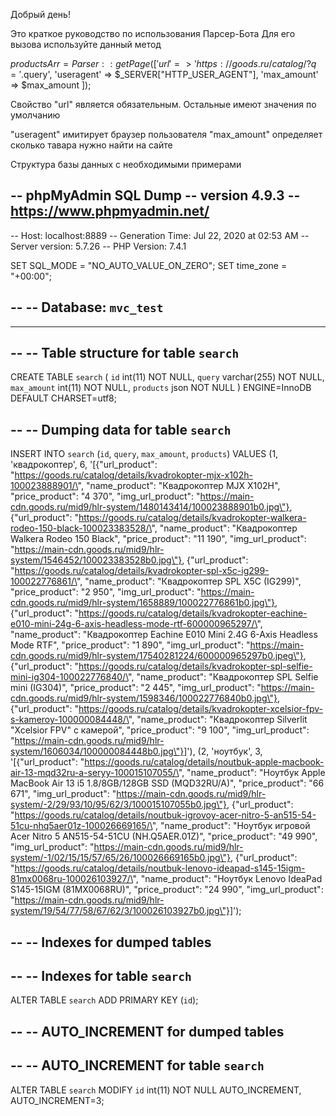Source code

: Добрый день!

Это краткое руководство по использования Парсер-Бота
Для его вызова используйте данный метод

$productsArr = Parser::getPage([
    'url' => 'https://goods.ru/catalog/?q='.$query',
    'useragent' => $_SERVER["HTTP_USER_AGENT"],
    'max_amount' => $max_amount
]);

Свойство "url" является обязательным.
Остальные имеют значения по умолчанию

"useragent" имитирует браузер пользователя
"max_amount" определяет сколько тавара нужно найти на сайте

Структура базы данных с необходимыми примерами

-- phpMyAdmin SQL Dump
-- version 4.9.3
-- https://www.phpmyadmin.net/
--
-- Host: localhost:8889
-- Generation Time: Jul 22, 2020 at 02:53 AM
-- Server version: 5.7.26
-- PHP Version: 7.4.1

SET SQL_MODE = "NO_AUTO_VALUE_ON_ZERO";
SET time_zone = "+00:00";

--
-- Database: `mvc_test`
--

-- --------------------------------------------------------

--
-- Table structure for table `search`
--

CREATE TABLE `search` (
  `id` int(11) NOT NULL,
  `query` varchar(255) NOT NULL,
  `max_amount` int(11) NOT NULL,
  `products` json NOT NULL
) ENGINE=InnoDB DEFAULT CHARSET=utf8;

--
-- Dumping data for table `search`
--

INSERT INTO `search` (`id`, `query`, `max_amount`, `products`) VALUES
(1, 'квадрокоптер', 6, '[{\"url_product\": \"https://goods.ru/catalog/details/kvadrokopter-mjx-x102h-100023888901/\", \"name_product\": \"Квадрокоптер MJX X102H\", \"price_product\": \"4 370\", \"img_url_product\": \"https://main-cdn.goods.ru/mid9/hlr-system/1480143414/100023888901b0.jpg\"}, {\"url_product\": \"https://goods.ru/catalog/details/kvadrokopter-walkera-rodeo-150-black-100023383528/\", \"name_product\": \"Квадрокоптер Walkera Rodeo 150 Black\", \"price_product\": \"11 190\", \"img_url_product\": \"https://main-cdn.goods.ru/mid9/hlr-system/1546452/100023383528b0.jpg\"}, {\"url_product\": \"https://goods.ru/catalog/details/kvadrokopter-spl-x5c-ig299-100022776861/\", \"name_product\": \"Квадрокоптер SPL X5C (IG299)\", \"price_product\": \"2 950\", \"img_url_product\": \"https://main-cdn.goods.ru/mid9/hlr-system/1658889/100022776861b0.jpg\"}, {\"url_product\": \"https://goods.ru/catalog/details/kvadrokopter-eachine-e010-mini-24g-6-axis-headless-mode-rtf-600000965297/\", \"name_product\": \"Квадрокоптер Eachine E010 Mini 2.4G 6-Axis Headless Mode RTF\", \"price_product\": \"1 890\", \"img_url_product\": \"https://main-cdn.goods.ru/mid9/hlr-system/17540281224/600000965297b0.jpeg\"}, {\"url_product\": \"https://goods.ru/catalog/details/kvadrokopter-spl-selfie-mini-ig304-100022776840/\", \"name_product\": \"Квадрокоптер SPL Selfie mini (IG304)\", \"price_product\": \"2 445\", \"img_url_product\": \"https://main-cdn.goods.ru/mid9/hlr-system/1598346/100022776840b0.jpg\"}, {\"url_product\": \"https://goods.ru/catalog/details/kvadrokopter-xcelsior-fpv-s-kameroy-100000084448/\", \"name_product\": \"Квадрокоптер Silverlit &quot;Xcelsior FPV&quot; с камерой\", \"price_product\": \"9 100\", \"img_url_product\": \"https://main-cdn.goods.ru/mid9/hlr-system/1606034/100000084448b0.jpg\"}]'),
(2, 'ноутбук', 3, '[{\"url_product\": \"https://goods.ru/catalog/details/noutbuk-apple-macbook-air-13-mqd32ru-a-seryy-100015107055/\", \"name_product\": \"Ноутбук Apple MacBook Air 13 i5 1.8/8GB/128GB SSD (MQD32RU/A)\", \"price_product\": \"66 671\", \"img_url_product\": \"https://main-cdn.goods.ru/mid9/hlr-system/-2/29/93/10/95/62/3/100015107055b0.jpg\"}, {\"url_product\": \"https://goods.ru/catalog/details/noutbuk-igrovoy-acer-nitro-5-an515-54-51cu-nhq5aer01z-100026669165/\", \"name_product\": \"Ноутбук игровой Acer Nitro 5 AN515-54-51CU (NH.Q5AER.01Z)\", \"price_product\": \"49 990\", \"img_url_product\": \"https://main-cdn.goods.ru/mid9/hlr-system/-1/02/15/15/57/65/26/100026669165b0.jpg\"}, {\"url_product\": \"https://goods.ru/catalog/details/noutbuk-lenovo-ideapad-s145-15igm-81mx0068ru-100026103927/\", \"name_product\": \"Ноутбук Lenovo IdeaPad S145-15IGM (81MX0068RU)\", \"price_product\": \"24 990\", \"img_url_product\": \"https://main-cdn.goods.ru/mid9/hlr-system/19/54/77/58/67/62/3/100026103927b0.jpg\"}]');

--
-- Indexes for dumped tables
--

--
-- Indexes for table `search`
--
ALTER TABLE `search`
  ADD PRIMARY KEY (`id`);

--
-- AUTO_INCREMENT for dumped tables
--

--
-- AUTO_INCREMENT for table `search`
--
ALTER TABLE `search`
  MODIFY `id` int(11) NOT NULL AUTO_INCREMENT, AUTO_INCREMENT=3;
○ ○ ○ ○ ○ ○ ○
→ **What is needed**
A line counts if it contains the string "tables"; report how many lines in the material do, giving only the number.

→ **Task solution**
2